A Hip Young Couple Clears Out Low-Rent Tenants for its Television and Playroom Needs

Generation excess comes to Prospect Heights

One of those families is now all that remains in the way of Bailey and Loughery's goal. Evelyn Suarez lives in a first-floor apartment with her boyfriend, their 17-year-old son, and two nieces, ages eight and four. She moved in 28 years ago and raised four children in the apartment. Now, at the age of 51, she's on to the second round of kids: In addition to raising her two nieces, she is the daily babysitter for five grandchildren. "I'm comfortable here," Suarez says. "I don't want to move."

In 28 years, her rent has gone from only $97 a month to a still-astoundingly-low $402. The years of low rent have afforded her the ability to build a comfortable home on her income from babysitting and other off-the-books jobs. And it has also allowed her to stay home since she was diagnosed with colon cancer five years ago. She's in remission now, but remains unemployed. There isn't much privacy in Suarez's home—it's a railroad apartment with three bedrooms that open into one another—but it has a washer and dryer and two flat-screen televisions.

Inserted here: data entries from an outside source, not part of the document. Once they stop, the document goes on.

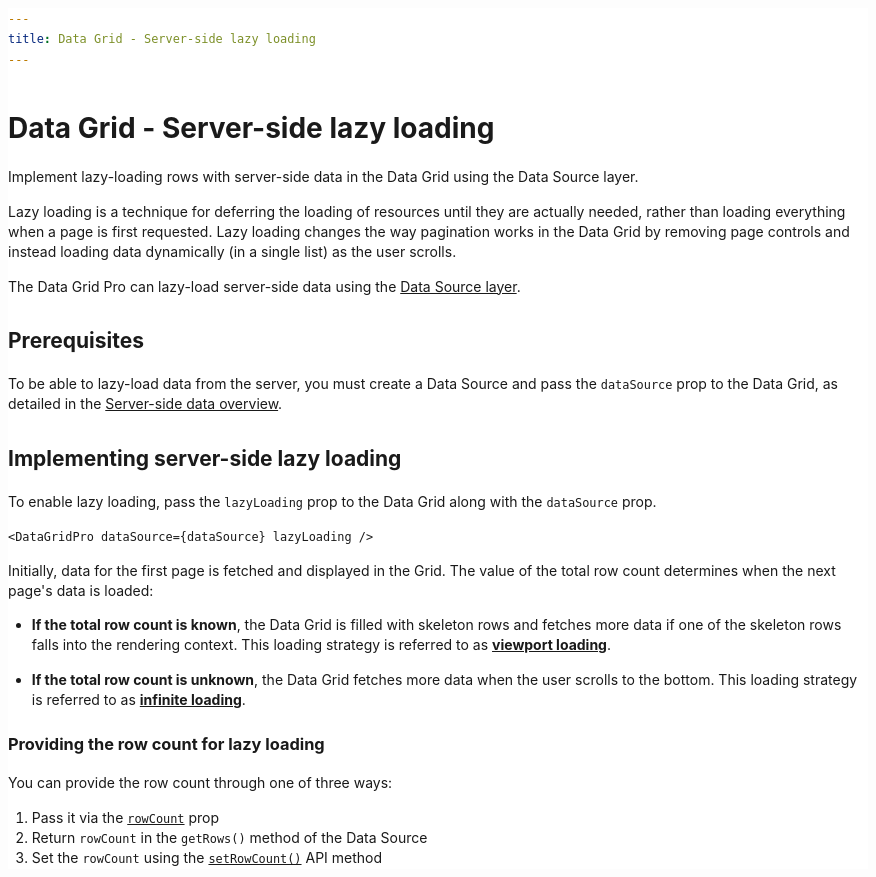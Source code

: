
 ```yaml
---
title: Data Grid - Server-side lazy loading
---
```


# Data Grid - Server-side lazy loading [<span class="plan-pro"></span>](/x/introduction/licensing/#pro-plan 'Pro plan')

Implement lazy-loading rows with server-side data in the Data Grid using the Data Source layer.

Lazy loading is a technique for deferring the loading of resources until they are actually needed, rather than loading everything when a page is first requested.
Lazy loading changes the way pagination works in the Data Grid by removing page controls and instead loading data dynamically (in a single list) as the user scrolls.

The Data Grid Pro can lazy-load server-side data using the [Data Source layer](/x/react-data-grid/server-side-data/#the-solution-the-data-source-layer).

## Prerequisites

To be able to lazy-load data from the server, you must create a Data Source and pass the `dataSource` prop to the Data Grid, as detailed in the [Server-side data overview](/x/react-data-grid/server-side-data/).

## Implementing server-side lazy loading

To enable lazy loading, pass the `lazyLoading` prop to the Data Grid along with the `dataSource` prop.

```tsx
<DataGridPro dataSource={dataSource} lazyLoading />
```

Initially, data for the first page is fetched and displayed in the Grid.
The value of the total row count determines when the next page's data is loaded:

- **If the total row count is known**, the Data Grid is filled with skeleton rows and fetches more data if one of the skeleton rows falls into the rendering context.
  This loading strategy is referred to as [**viewport loading**](#viewport-loading).

- **If the total row count is unknown**, the Data Grid fetches more data when the user scrolls to the bottom.
  This loading strategy is referred to as [**infinite loading**](#infinite-loading).

### Providing the row count for lazy loading

You can provide the row count through one of three ways:

1. Pass it via the [`rowCount`](/x/api/data-grid/data-grid/#data-grid-prop-rowCount) prop
2. Return `rowCount` in the `getRows()` method of the Data Source
3. Set the `rowCount` using the [`setRowCount()`](/x/api/data-grid/grid-api/#grid-api-prop-setRowCount) API method
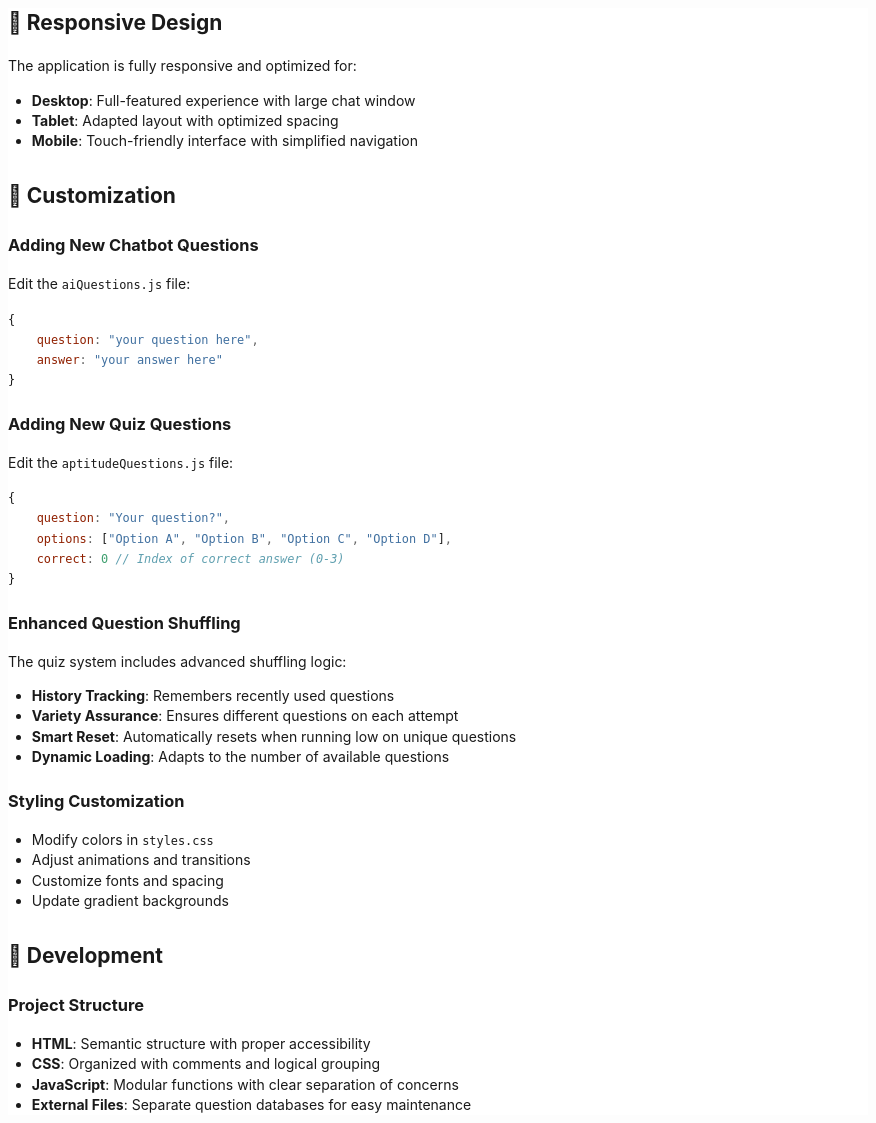 ## 📱 Responsive Design

The application is fully responsive and optimized for:
- **Desktop**: Full-featured experience with large chat window
- **Tablet**: Adapted layout with optimized spacing
- **Mobile**: Touch-friendly interface with simplified navigation

## 🎨 Customization

### Adding New Chatbot Questions
Edit the `aiQuestions.js` file:
```javascript
{
    question: "your question here",
    answer: "your answer here"
}
```

### Adding New Quiz Questions
Edit the `aptitudeQuestions.js` file:
```javascript
{
    question: "Your question?",
    options: ["Option A", "Option B", "Option C", "Option D"],
    correct: 0 // Index of correct answer (0-3)
}
```

### Enhanced Question Shuffling
The quiz system includes advanced shuffling logic:
- **History Tracking**: Remembers recently used questions
- **Variety Assurance**: Ensures different questions on each attempt
- **Smart Reset**: Automatically resets when running low on unique questions
- **Dynamic Loading**: Adapts to the number of available questions

### Styling Customization
- Modify colors in `styles.css`
- Adjust animations and transitions
- Customize fonts and spacing
- Update gradient backgrounds

## 🔧 Development

### Project Structure
- **HTML**: Semantic structure with proper accessibility
- **CSS**: Organized with comments and logical grouping
- **JavaScript**: Modular functions with clear separation of concerns
- **External Files**: Separate question databases for easy maintenance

The new owners told Suarez that her lease wouldn't be renewed and then, when she refused to leave, began eviction proceedings and tried to raise her rent to $1,500 a month. According to plans filed with the Department of Buildings, her room is slated to become a storage room for Bailey and Loughrey's bicycles and strollers; the rooms occupied by her son and nieces would become a television and playroom for the couple's two young children.

Danny Hellman

"To me, they are breaking up a home," Suarez says. "It's just ridiculous. There are empty lots all over—why not go get a lot and build from scratch up? Why mess up a neighborly building where everyone was together and getting along? To me, they don't have a heart. They don't care about nobody. . . . Even if it was the other way around, I wouldn't have done it that way."

The first tenant to receive an eviction notice left without a fight, and Bailey and Loughrey moved into that vacated apartment in early 2007. Another tenant, Hector Gerena Jr., contested his eviction but eventually took a $12,000 buyout and moved in March. "The apartment meant a lot to me, because that's where my father had his dying days," he says. But his lawyer warned him that if he took the case to trial and lost, he would owe his landlords money for their legal fees. Two more families settled recently and agreed to move out in the coming months. Suarez is the last one standing.

With the help of Brent Meltzer, a lawyer at South Brooklyn Legal Services, Suarez has put up a fight for her $402-a-month apartment. They argued that Suarez was protected from eviction because she was disabled due to her bout with colon cancer. Rent regulations bar landlords from displacing disabled or elderly tenants unless they can provide an apartment of equivalent size and (impossibly, in this case) equivalent price in the same neighborhood. The stakes are high: If the court agrees that Suarez is protected as a disabled person, the landlords will either be forced to let her stay, or they will have to find her another three-bedroom apartment in Prospect Heights, where she will pay her current $402.50 rent and they will pay the difference.

The landlords' lawyers asked for an independent physical exam of Suarez, apparently to verify that part of her colon had been removed due to cancer. They also wanted years of medical records, employment records, Social Security documents, and contact information for all medical personnel who saw Suarez as a patient. (The landlord's lawyers eventually dropped the request for the independent exam.)

Meltzer countered with demands for documents to verify that the landlords were, in fact, planning to live in the house permanently and not just clearing out the building in order to sell it for a profit. He asked for five years of the landlords' bank statements and other financial documents, as well as information on the financial agreement between the four owners of the building, and medical evidence to back up Bailey and Loughrey's statement that the evictions were justified because "a doctor had suggested that their son needed more space."

The battle over 533 Bergen, meanwhile, has ignited interest from housing and neighborhood advocates. In August 2007, the Fifth Avenue Committee invited several elected officials to a block party outside the building. "This stuff usually happens in the dead of night, and we wanted to really broadcast it," explains Powell, the tenant organizer. "We wanted to say: 'Hey! This is happening in your neighborhood, and we don't find this socially acceptable.' "

State Senator Velmanette Montgomery and City Councilwoman Letitia James have denounced the landlords. James characterized them as part of an unwelcome trend of new homeowners who have little regard for Brooklyn's close-knit minority communities. "You can describe this generation as having an all-about-me attitude," she says now. "It seems excessive, and I don't understand why it's necessary that this family would want a palatial living arrangement in a neighborhood filled with rent-stabilized and rent-controlled tenants. It smacks of selfishness."